バフェットがすごいのはその「妥当な購入価格」を一円でも上回れば、絶対にその株式(会社)を購入しないことです。彼の表現を借りれば「投資はいくら見 逃しても三振にならない野球である」ということです。いくら見逃しても一円も損をしないわけですから、絶好球のホームランボールが来るまで辛抱強く見送り をするべきですし、バフェットは「投資の利益は忍耐に対する報酬だ」とも述べています。
そのようにバフェットが忍耐強く待つことができるのも、膨大な知識とデータで徹底的に企業を分析したうえで「適正価格」を決めているので、その判断に絶対の自信があるからです。

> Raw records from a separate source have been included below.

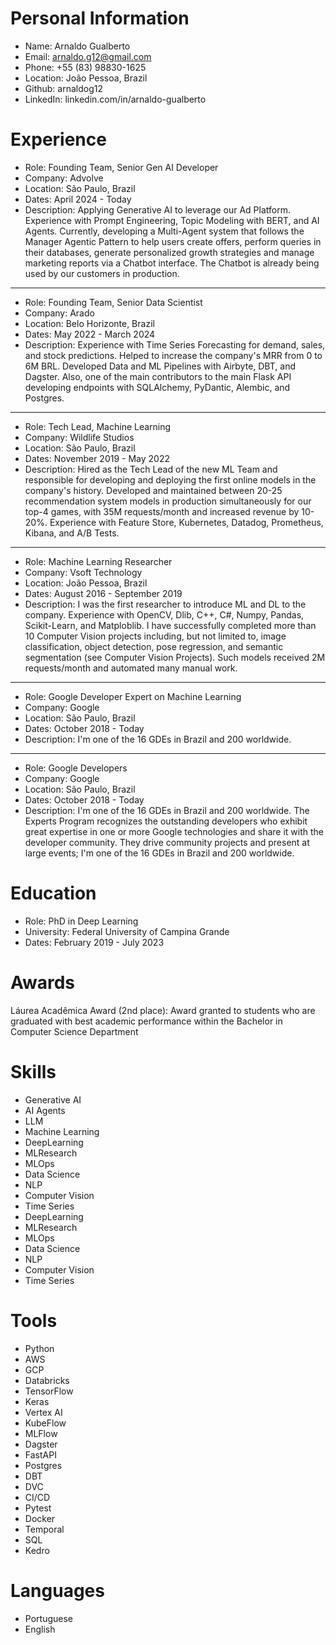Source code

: # Personal Information
- Name: Arnaldo Gualberto
- Email: arnaldo.g12@gmail.com
- Phone: +55 (83) 98830-1625
- Location: João Pessoa, Brazil
- Github: arnaldog12
- LinkedIn: linkedin.com/in/arnaldo-gualberto

# Experience

- Role: Founding Team, Senior Gen AI Developer
- Company: Advolve
- Location: São Paulo, Brazil
- Dates: April 2024 - Today
- Description: Applying Generative AI to leverage our Ad Platform. Experience with Prompt Engineering, Topic Modeling with BERT, and AI Agents. Currently, developing a Multi-Agent system that follows the Manager Agentic Pattern to help users create offers, perform queries in their databases, generate personalized growth strategies and manage marketing reports via a Chatbot interface. The Chatbot is already being used by our customers in production.

--- 
- Role: Founding Team, Senior Data Scientist
- Company: Arado
- Location: Belo Horizonte, Brazil
- Dates: May 2022 - March 2024
- Description: Experience with Time Series Forecasting for demand, sales, and stock predictions. Helped to increase the company's MRR from 0 to 6M BRL. Developed Data and ML Pipelines with Airbyte, DBT, and Dagster. Also, one of the main contributors to the main Flask API developing endpoints with SQLAlchemy, PyDantic, Alembic, and Postgres.

---
- Role: Tech Lead, Machine Learning
- Company: Wildlife Studios
- Location: São Paulo, Brazil
- Dates: November 2019 - May 2022
- Description: Hired as the Tech Lead of the new ML Team and responsible for developing and deploying the first online models in the company's history. Developed and maintained between 20-25 recommendation system models in production simultaneously for our top-4 games, with 35M requests/month and increased revenue by 10-20%. Experience with Feature Store, Kubernetes, Datadog, Prometheus, Kibana, and A/B Tests.

---
- Role: Machine Learning Researcher
- Company: Vsoft Technology
- Location: João Pessoa, Brazil
- Dates: August 2016 - September 2019
- Description: I was the first researcher to introduce ML and DL to the company. Experience with OpenCV, Dlib, C++, C#, Numpy, Pandas, Scikit-Learn, and Matploblib. I have successfully completed more than 10 Computer Vision projects including, but not limited to, image classification, object detection, pose regression, and semantic segmentation (see Computer Vision Projects). Such models received 2M requests/month and automated many manual work.

---
- Role: Google Developer Expert on Machine Learning
- Company: Google
- Location: São Paulo, Brazil
- Dates: October 2018 - Today
- Description: I'm one of the 16 GDEs in Brazil and 200 worldwide.

---
- Role: Google Developers
- Company: Google
- Location: São Paulo, Brazil
- Dates: October 2018 - Today
- Description: I'm one of the 16 GDEs in Brazil and 200 worldwide. The Experts Program recognizes the outstanding developers who exhibit great expertise in one or more Google technologies and share it with the developer community. They drive community projects and present at large events; I'm one of the 16 GDEs in Brazil and 200 worldwide.


# Education

- Role: PhD in Deep Learning
- University: Federal University of Campina Grande
- Dates: February 2019 - July 2023

# Awards

Láurea Acadêmica Award (2nd place): Award granted to students who are graduated with best academic performance within the Bachelor in Computer Science Department

# Skills

- Generative AI
- AI Agents
- LLM
- Machine Learning
- DeepLearning
- MLResearch
- MLOps
- Data Science
- NLP
- Computer Vision
- Time Series
- DeepLearning
- MLResearch
- MLOps
- Data Science
- NLP
- Computer Vision
- Time Series

# Tools

- Python
- AWS
- GCP
- Databricks
- TensorFlow
- Keras
- Vertex AI
- KubeFlow
- MLFlow
- Dagster
- FastAPI
- Postgres
- DBT
- DVC
- CI/CD
- Pytest
- Docker
- Temporal
- SQL
- Kedro

# Languages

- Portuguese
- English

しかし、バフェットは徹底的な財務データ分析を行うものの、細かな数字にはそれほどこだわりません。むしろ、決算書や年次報告書(アンニュアルレポー ト)をはじめとした各種資料で表現された会社の、「社風」「社是」「ビジョン」「経営者の人柄」などを読み取ることに集中します。
まず、会計上の数字はいってみれば「理論上」のものですから、粉飾決算とまではいかなくても、会計システムの中で自社に都合の良い選択をすることによって、実際の会社の状況が悪いのにも関わらず投資家に好印象を与えることができます。
ですから、会社の実態を包み隠さず正直に投資家に報告してくれる「誠実な人柄の経営者」であるのかどうか、「投資家を大事にする社風」であるのかどうか ということを確かめるのが先決です。投資家に不誠実な企業のデータをいくら詳細に分析しても、元々の数字に悪意が隠されているわけですから、決して会社の 真の姿はわかりません。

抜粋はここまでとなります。